Dataset entries:

---*---

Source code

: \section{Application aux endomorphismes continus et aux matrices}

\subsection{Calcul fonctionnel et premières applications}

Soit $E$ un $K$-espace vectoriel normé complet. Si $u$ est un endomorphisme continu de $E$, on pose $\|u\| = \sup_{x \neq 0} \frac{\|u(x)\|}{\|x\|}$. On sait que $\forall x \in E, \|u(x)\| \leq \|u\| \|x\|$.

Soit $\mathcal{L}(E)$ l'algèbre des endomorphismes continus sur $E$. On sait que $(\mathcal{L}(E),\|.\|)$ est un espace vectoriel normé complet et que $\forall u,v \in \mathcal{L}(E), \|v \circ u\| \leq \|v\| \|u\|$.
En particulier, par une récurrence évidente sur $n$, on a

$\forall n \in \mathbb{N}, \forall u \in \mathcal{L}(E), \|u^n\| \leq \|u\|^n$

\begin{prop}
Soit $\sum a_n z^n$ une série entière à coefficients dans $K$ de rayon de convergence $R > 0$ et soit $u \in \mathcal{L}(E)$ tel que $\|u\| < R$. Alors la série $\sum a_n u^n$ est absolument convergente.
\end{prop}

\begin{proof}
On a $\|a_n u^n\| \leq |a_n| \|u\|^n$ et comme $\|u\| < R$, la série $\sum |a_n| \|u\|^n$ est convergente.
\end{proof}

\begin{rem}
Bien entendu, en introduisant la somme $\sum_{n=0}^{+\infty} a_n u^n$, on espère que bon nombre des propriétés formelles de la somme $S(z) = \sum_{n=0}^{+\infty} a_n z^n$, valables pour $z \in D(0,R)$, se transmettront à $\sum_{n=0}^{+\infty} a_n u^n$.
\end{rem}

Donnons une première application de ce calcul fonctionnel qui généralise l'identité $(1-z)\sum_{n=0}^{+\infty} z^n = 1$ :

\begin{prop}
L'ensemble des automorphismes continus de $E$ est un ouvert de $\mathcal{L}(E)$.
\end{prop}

---*---

**What is being asked**
Could you copy every record above exactly as written?

**Completed task**
Source code

: \section{Application aux endomorphismes continus et aux matrices}

\subsection{Calcul fonctionnel et premières applications}

Soit $E$ un $K$-espace vectoriel normé complet. Si $u$ est un endomorphisme continu de $E$, on pose $\|u\| = \sup_{x \neq 0} \frac{\|u(x)\|}{\|x\|}$. On sait que $\forall x \in E, \|u(x)\| \leq \|u\| \|x\|$.

Soit $\mathcal{L}(E)$ l'algèbre des endomorphismes continus sur $E$. On sait que $(\mathcal{L}(E),\|.\|)$ est un espace vectoriel normé complet et que $\forall u,v \in \mathcal{L}(E), \|v \circ u\| \leq \|v\| \|u\|$.
En particulier, par une récurrence évidente sur $n$, on a

$\forall n \in \mathbb{N}, \forall u \in \mathcal{L}(E), \|u^n\| \leq \|u\|^n$

\begin{prop}
Soit $\sum a_n z^n$ une série entière à coefficients dans $K$ de rayon de convergence $R > 0$ et soit $u \in \mathcal{L}(E)$ tel que $\|u\| < R$. Alors la série $\sum a_n u^n$ est absolument convergente.
\end{prop}

\begin{proof}
On a $\|a_n u^n\| \leq |a_n| \|u\|^n$ et comme $\|u\| < R$, la série $\sum |a_n| \|u\|^n$ est convergente.
\end{proof}

\begin{rem}
Bien entendu, en introduisant la somme $\sum_{n=0}^{+\infty} a_n u^n$, on espère que bon nombre des propriétés formelles de la somme $S(z) = \sum_{n=0}^{+\infty} a_n z^n$, valables pour $z \in D(0,R)$, se transmettront à $\sum_{n=0}^{+\infty} a_n u^n$.
\end{rem}

Donnons une première application de ce calcul fonctionnel qui généralise l'identité $(1-z)\sum_{n=0}^{+\infty} z^n = 1$ :

\begin{prop}
L'ensemble des automorphismes continus de $E$ est un ouvert de $\mathcal{L}(E)$.
\end{prop}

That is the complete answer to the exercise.